• REQUIRED ACTION:
Look over the data below and give the number of lines containing the word "start", with no other words.

• INPUT RECORDS:

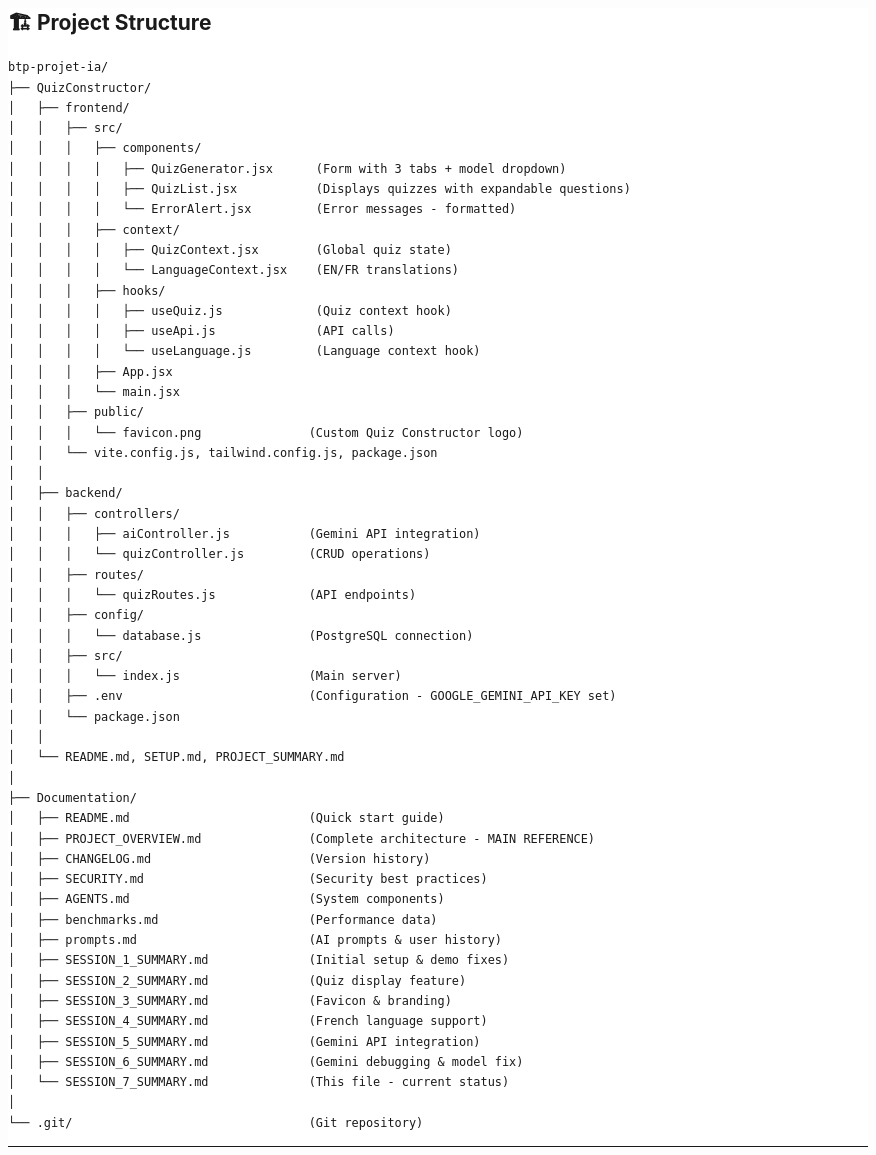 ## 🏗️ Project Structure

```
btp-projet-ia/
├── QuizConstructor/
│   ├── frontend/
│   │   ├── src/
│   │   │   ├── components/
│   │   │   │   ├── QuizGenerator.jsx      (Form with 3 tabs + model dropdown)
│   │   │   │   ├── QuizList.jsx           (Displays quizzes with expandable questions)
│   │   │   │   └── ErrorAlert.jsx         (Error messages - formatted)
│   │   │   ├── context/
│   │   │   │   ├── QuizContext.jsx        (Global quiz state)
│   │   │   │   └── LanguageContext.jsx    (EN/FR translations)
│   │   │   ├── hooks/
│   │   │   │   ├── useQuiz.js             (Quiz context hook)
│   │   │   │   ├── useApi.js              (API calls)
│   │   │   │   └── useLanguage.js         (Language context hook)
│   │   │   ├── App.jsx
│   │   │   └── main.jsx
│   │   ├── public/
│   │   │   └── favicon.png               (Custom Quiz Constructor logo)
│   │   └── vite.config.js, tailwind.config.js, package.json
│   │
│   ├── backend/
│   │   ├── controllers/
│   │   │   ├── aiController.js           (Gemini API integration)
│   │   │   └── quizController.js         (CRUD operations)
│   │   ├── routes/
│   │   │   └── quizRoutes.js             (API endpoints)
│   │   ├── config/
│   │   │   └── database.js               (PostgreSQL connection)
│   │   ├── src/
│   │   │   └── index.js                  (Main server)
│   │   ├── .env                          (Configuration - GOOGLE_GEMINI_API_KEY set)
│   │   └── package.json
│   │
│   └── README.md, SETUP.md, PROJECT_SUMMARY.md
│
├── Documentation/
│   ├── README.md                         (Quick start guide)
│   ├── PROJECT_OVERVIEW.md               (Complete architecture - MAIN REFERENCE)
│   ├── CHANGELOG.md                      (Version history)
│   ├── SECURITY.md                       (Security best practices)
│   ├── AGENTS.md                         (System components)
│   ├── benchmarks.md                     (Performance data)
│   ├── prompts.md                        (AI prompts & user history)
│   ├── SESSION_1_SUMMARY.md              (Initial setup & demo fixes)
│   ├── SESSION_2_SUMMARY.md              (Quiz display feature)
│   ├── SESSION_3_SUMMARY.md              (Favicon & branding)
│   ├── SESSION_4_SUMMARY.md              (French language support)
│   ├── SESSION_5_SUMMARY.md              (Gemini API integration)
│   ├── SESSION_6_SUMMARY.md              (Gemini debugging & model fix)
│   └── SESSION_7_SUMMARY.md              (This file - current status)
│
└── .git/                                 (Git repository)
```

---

--

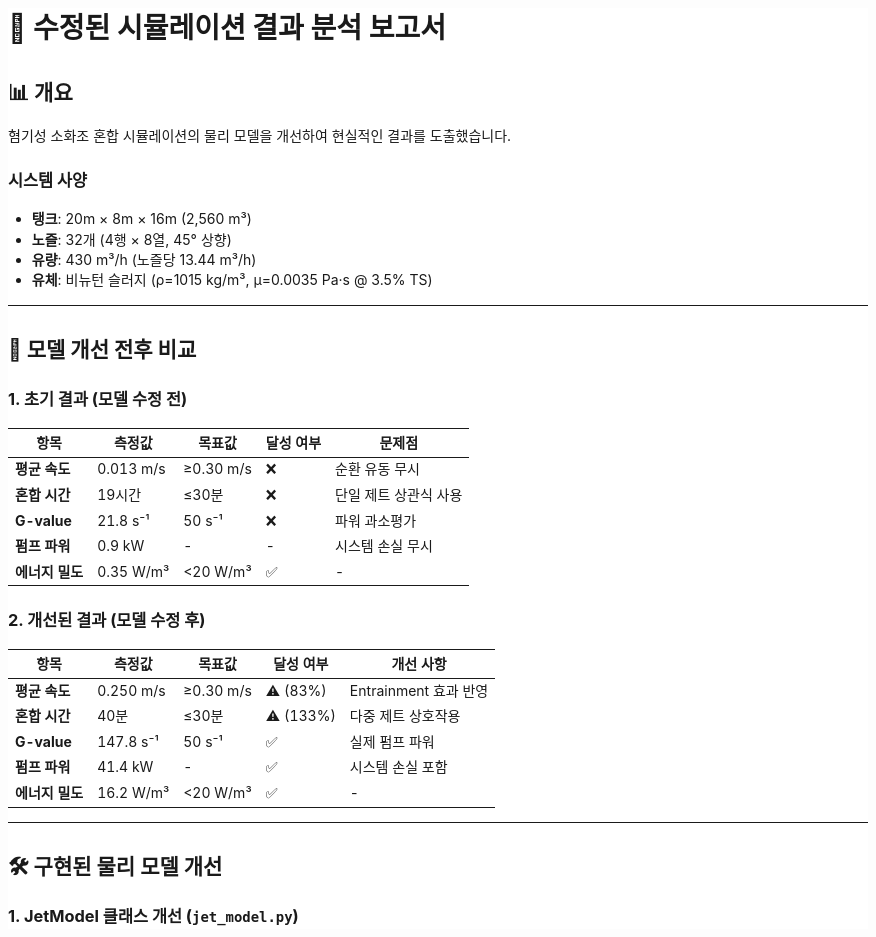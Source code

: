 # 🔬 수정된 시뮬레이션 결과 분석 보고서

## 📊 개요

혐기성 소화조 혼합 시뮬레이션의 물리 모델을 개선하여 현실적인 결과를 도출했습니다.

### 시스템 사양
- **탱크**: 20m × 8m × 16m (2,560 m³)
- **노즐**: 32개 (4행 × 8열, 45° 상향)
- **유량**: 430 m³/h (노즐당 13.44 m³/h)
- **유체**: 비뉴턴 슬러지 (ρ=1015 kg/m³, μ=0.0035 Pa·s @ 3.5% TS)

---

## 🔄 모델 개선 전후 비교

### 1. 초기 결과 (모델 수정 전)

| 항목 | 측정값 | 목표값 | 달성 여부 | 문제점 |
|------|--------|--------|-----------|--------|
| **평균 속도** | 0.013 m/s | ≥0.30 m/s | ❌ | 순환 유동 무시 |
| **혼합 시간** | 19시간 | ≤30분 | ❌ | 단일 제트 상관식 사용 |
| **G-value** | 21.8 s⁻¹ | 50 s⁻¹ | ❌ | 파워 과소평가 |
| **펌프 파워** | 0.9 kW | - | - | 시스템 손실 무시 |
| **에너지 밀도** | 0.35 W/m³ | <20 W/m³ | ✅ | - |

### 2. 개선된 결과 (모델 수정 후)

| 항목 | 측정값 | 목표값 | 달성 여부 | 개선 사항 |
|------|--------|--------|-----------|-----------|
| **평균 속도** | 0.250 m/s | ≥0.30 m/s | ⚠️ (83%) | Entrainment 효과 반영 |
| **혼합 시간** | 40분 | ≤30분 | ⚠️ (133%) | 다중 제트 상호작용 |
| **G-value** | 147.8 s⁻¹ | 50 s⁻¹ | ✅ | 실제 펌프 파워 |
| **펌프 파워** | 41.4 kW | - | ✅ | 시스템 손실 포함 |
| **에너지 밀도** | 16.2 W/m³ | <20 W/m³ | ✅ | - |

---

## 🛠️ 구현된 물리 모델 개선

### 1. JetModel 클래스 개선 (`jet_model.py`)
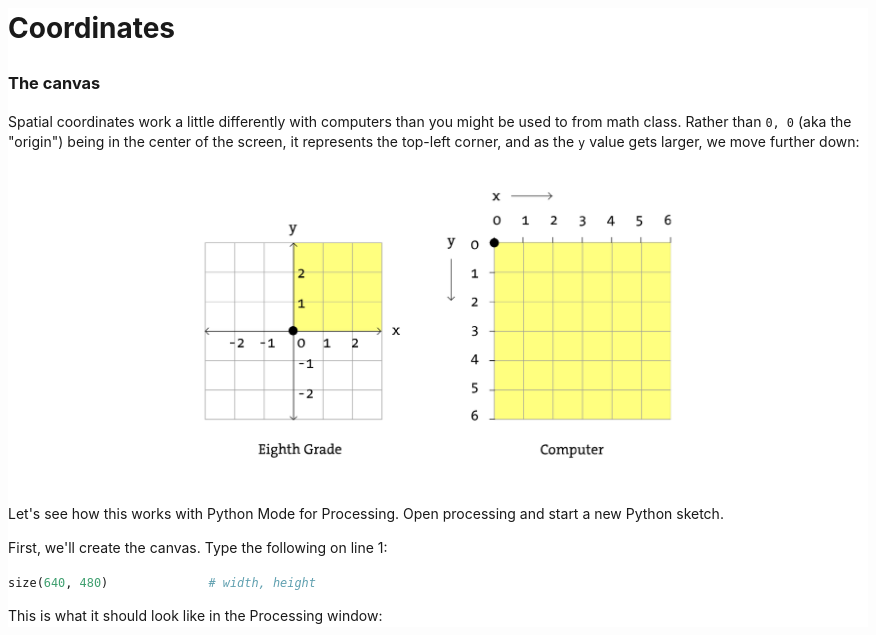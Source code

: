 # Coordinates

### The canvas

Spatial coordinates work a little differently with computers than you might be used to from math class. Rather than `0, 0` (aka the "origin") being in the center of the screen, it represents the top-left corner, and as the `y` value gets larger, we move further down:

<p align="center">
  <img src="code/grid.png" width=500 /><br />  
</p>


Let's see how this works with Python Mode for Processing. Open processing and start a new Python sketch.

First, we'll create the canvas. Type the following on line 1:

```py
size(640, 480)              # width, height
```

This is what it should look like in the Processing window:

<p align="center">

• REPLY:
2